Contrary to yesterday's promise, here is not a post about Jacques Vaché and boredom.

The topic became too boring to post about, before we could even manage to do so.

Maybe tomorrow. If we can muster up the enthusiasm.

Instead, here are some links to what will seem like random info about a couple of artists who have made work that has involved mirrors.

First, Yayoi Kusama:

A link to an article with an image of her standing in her 1965 "Infinity Mirror Room" is here.

In the interview portion of the article, she states:
The original idea for this work dates back to my childhood. . . . To create an endless mirror room had been my long-cherished dream.

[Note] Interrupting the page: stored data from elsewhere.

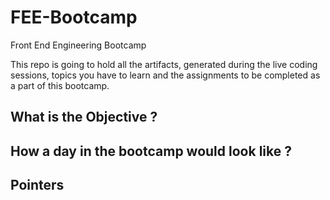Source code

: # FEE-Bootcamp
Front End Engineering Bootcamp

This repo is going to hold all the artifacts,  generated during the live coding sessions, topics you have to learn and the assignments to be completed as a part of this bootcamp.

## What is the Objective ?


## How a day in the bootcamp would look like ?


## Pointers



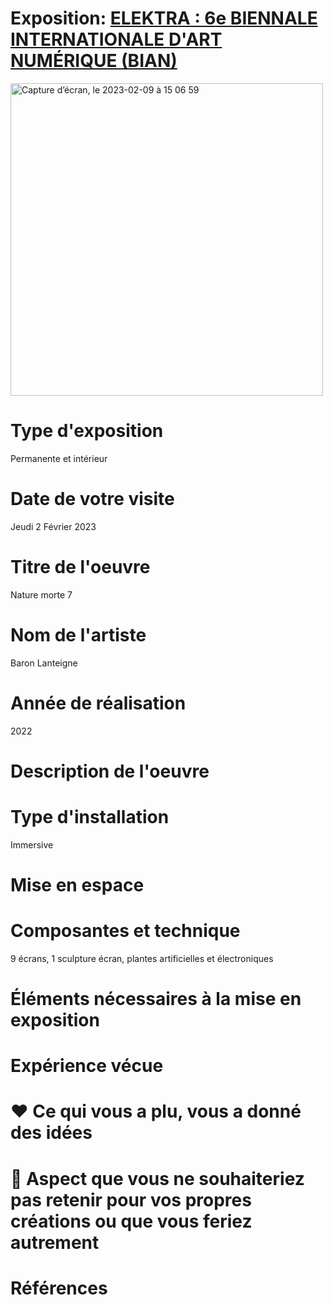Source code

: # Exposition: [ELEKTRA : 6e BIENNALE INTERNATIONALE D'ART NUMÉRIQUE (BIAN)](https://www.arsenalcontemporary.com/mtl/fr/exhib/detail/2022-elektra-6e-biennale)
<img width="500" alt="Capture d’écran, le 2023-02-09 à 15 06 59" src="https://user-images.githubusercontent.com/112108001/217926159-be81b34d-cd10-45b9-92c5-2d1f97458a1c.png">

# Type d'exposition
Permanente et intérieur

# Date de votre visite
Jeudi 2 Février 2023

# Titre de l'oeuvre
Nature morte 7

# Nom de l'artiste
Baron Lanteigne

# Année de réalisation
2022

# Description de l'oeuvre

# Type d'installation
Immersive

# Mise en espace

# Composantes et technique
9 écrans, 1 sculpture écran, plantes artificielles et électroniques

# Éléments nécessaires à la mise en exposition

# Expérience vécue

# ❤️ Ce qui vous a plu, vous a donné des idées

# 🤔 Aspect que vous ne souhaiteriez pas retenir pour vos propres créations ou que vous feriez autrement

# Références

An image of her 2005 sculpture, "The Passing of Winter," is here.

A cleverly-titled article, here, describes the work like so:
a box tiled with mirrors inside and out is pierced with cut-out circles; look inside and your reflection is bounced around a dizzying matrix of suspended and fallen reflective balls

An image of her 2006 sculpture, "Spirit of Early Spring," is here.

An article, here, describes the work like so:
a superabundance of polished-steel balls endlessly reflected along with the viewer's face

We'll get back to Kusama's work in a moment.

Second, Orson Welles:

A brief filmclip taken from his 1947 thriller, "The Lady from Shanghai," is, for the time being anyway, here.

The clip shows the ever-astounding finale sequence, which is set in a house of mirrors or "Magic Mirror Maze."
3,000 square feet of glass, eighty plate glass mirrors, and twenty-four distorting mirrors were used

The Hall of Mirrors maze was designed with the help of special effects wizard Lawrence Butler . . . . It contained 2,912 square feet of glass. Some of the mirrors were two-way, allowing Lawton and his crew to shoot through them; other times they shot through holes drilled in the glass.]

For those who can't view it, the monologue delivered in the scene by the great Everett Sloane goes something like this:
So you'd be foolish to fire that gun.

These mirrors -- it's difficult to tell: You are aiming at me, aren't you? I'm aiming at you, lover.

Of course killing you is killing myself. It's the same thing.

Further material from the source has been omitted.